AIM OF THE TASK: Omit all pictures. Print the remaining lines exactly, from the start of the data through the line containing "寒浞政权被少康一举攻灭，少康".

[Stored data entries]

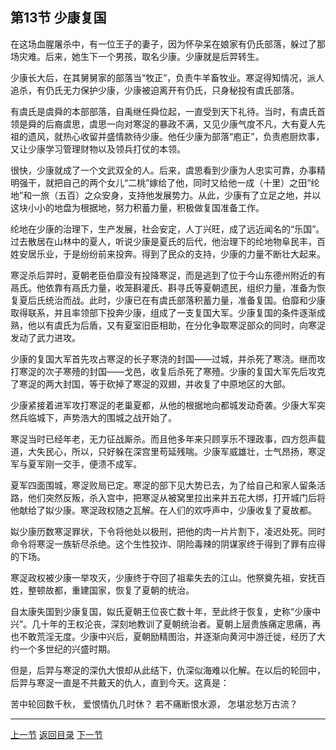 ## 第13节 少康复国

在这场血腥屠杀中，有一位王子的妻子，因为怀孕呆在娘家有仍氏部落，躲过了那场灾难。后来，她生下一个男孩，取名少康。少康就是后羿转生。

少康长大后，在其舅舅家的部落当“牧正”，负责牛羊畜牧业。寒浞得知情况，派人追杀，有仍氏无力保护少康，少康被迫离开有仍氏，只身秘投有虞氏部落。

有虞氏是虞舜的本部部落，自禹继任舜位起，一直受到天下礼待。当时，有虞氏首领是舜的后裔虞思，虞思一向对寒浞的暴政不满，又见少康气度不凡，大有夏人先祖的遗风，就热心收留并盛情款待少康。他任少康为部落“庖正”，负责庖厨炊事，又让少康学习管理财物以及领兵打仗的本领。

很快，少康就成了一个文武双全的人。后来，虞思看到少康为人忠实可靠，办事精明强干，就把自己的两个女儿“二桃”嫁给了他，同时又给他一成（十里）之田“纶地”和一旅（五百）之众安身，支持他发展势力。从此，少康有了立足之地，并以这块小小的地盘为根据地，努力积蓄力量，积极做复国准备工作。

纶地在少康的治理下，生产发展，社会安定，人丁兴旺，成了远近闻名的“乐国”。过去散居在山林中的夏人，听说少康是夏氏的后代，他治理下的纶地物阜民丰，百姓安居乐业，于是纷纷前来投奔。得到了民众的支持，少康的力量不断壮大起来。

寒浞杀后羿时，夏朝老臣伯靡没有投降寒浞，而是逃到了位于今山东德州附近的有鬲氏。他依靠有鬲氏力量，收笼斟灌氏、斟寻氏等夏朝遗民，组织力量，准备为恢复夏后氏统治而战。此时，少康已在有虞氏部落积蓄力量，准备复国。伯靡和少康取得联系，并且率领部下投奔少康，组成了一支复国大军。少康复国的条件逐渐成熟，他以有虞氏为后盾，又有夏室旧臣相助，在分化争取寒浞部众的同时，向寒浞发动了武力进攻。

少康的复国大军首先攻占寒浞的长子寒浇的封国——过城，并杀死了寒浇。继而攻打寒浞的次子寒殪的封国——戈邑，收复后杀死了寒殪。少康的复国大军先后攻克了寒浞的两大封国，等于砍掉了寒浞的双翅，并收复了中原地区的大部。

少康紧接着进军攻打寒浞的老巢夏都，从他的根据地向都城发动奇袭。少康大军突然兵临城下，声势浩大的围城之战开始了。

寒浞当时已经年老，无力征战厮杀。而且他多年来只顾享乐不理政事，四方怨声载道，大失民心，所以，只好躲在深宫里苟延残喘。少康军威雄壮，士气昂扬，寒浞军与夏军刚一交手，便溃不成军。

夏军四面围城，寒浞败局已定。寒浞的部下见大势已去，为了给自己和家人留条活路，他们突然反叛，杀入宫中，把寒浞从被窝里拉出来并五花大绑，打开城门后将他献给了姒少康。寒浞政权随之瓦解。在人们的欢呼声中，少康收复了夏故都。

姒少康历数寒浞罪状，下令将他处以极刑，把他的肉一片片割下，凌迟处死。同时命令将寒浞一族斩尽杀绝。这个生性狡诈、阴险毒辣的阴谋家终于得到了罪有应得的下场。

寒浞政权被少康一举攻灭，少康终于夺回了祖辈失去的江山。他祭奠先祖，安抚百姓，整顿故都，重建国家，恢复了夏朝的统治。

自太康失国到少康复国，姒氏夏朝王位丧亡数十年，至此终于恢复，史称“少康中兴”。几十年的王权沦丧，深刻地教训了夏朝统治者。夏朝上层贵族痛定思痛，再也不敢荒淫无度。少康中兴后，夏朝励精图治，并逐渐向黄河中游迁徙，经历了大约一个多世纪的兴盛时期。

但是，后羿与寒浞的深仇大恨却从此结下，仇深似海难以化解。在以后的轮回中，后羿与寒浞一直是不共戴天的仇人，直到今天。这真是：

苦中轮回数千秋，
爱恨情仇几时休？
若不痛断恨水源，
怎堪忿愁万古流？

---

[上一节](myth12.md)	[返回目录](myth-index.md)	[下一节](myth14.md)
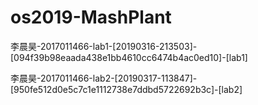 # os2019-MashPlant
李晨昊-2017011466-lab1-[20190316-213503]-[094f39b98eaada438e1bb4610cc6474b4ac0ed10]-[lab1]

李晨昊-2017011466-lab2-[20190317-113847]-[950fe512d0e5c7c1e1112738e7ddbd5722692b3c]-[lab2]
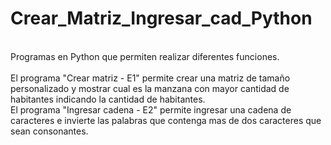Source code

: # Crear_Matriz_Ingresar_cad_Python
<br>
Programas en Python que permiten realizar diferentes funciones. <br>
<br>
El programa "Crear matriz - E1" permite crear una matriz de tamaño personalizado y mostrar cual es la manzana con mayor cantidad de habitantes indicando la cantidad de habitantes. <br>
El programa "Ingresar cadena - E2" permite ingresar una cadena de caracteres e invierte las palabras que contenga mas de dos caracteres que sean consonantes.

ANSWER TO THIS EXERCISE:
 ## 第13节 少康复国

在这场血腥屠杀中，有一位王子的妻子，因为怀孕呆在娘家有仍氏部落，躲过了那场灾难。后来，她生下一个男孩，取名少康。少康就是后羿转生。

少康长大后，在其舅舅家的部落当“牧正”，负责牛羊畜牧业。寒浞得知情况，派人追杀，有仍氏无力保护少康，少康被迫离开有仍氏，只身秘投有虞氏部落。

有虞氏是虞舜的本部部落，自禹继任舜位起，一直受到天下礼待。当时，有虞氏首领是舜的后裔虞思，虞思一向对寒浞的暴政不满，又见少康气度不凡，大有夏人先祖的遗风，就热心收留并盛情款待少康。他任少康为部落“庖正”，负责庖厨炊事，又让少康学习管理财物以及领兵打仗的本领。

很快，少康就成了一个文武双全的人。后来，虞思看到少康为人忠实可靠，办事精明强干，就把自己的两个女儿“二桃”嫁给了他，同时又给他一成（十里）之田“纶地”和一旅（五百）之众安身，支持他发展势力。从此，少康有了立足之地，并以这块小小的地盘为根据地，努力积蓄力量，积极做复国准备工作。

纶地在少康的治理下，生产发展，社会安定，人丁兴旺，成了远近闻名的“乐国”。过去散居在山林中的夏人，听说少康是夏氏的后代，他治理下的纶地物阜民丰，百姓安居乐业，于是纷纷前来投奔。得到了民众的支持，少康的力量不断壮大起来。

寒浞杀后羿时，夏朝老臣伯靡没有投降寒浞，而是逃到了位于今山东德州附近的有鬲氏。他依靠有鬲氏力量，收笼斟灌氏、斟寻氏等夏朝遗民，组织力量，准备为恢复夏后氏统治而战。此时，少康已在有虞氏部落积蓄力量，准备复国。伯靡和少康取得联系，并且率领部下投奔少康，组成了一支复国大军。少康复国的条件逐渐成熟，他以有虞氏为后盾，又有夏室旧臣相助，在分化争取寒浞部众的同时，向寒浞发动了武力进攻。

少康的复国大军首先攻占寒浞的长子寒浇的封国——过城，并杀死了寒浇。继而攻打寒浞的次子寒殪的封国——戈邑，收复后杀死了寒殪。少康的复国大军先后攻克了寒浞的两大封国，等于砍掉了寒浞的双翅，并收复了中原地区的大部。

少康紧接着进军攻打寒浞的老巢夏都，从他的根据地向都城发动奇袭。少康大军突然兵临城下，声势浩大的围城之战开始了。

寒浞当时已经年老，无力征战厮杀。而且他多年来只顾享乐不理政事，四方怨声载道，大失民心，所以，只好躲在深宫里苟延残喘。少康军威雄壮，士气昂扬，寒浞军与夏军刚一交手，便溃不成军。

夏军四面围城，寒浞败局已定。寒浞的部下见大势已去，为了给自己和家人留条活路，他们突然反叛，杀入宫中，把寒浞从被窝里拉出来并五花大绑，打开城门后将他献给了姒少康。寒浞政权随之瓦解。在人们的欢呼声中，少康收复了夏故都。

姒少康历数寒浞罪状，下令将他处以极刑，把他的肉一片片割下，凌迟处死。同时命令将寒浞一族斩尽杀绝。这个生性狡诈、阴险毒辣的阴谋家终于得到了罪有应得的下场。

寒浞政权被少康一举攻灭，少康终于夺回了祖辈失去的江山。他祭奠先祖，安抚百姓，整顿故都，重建国家，恢复了夏朝的统治。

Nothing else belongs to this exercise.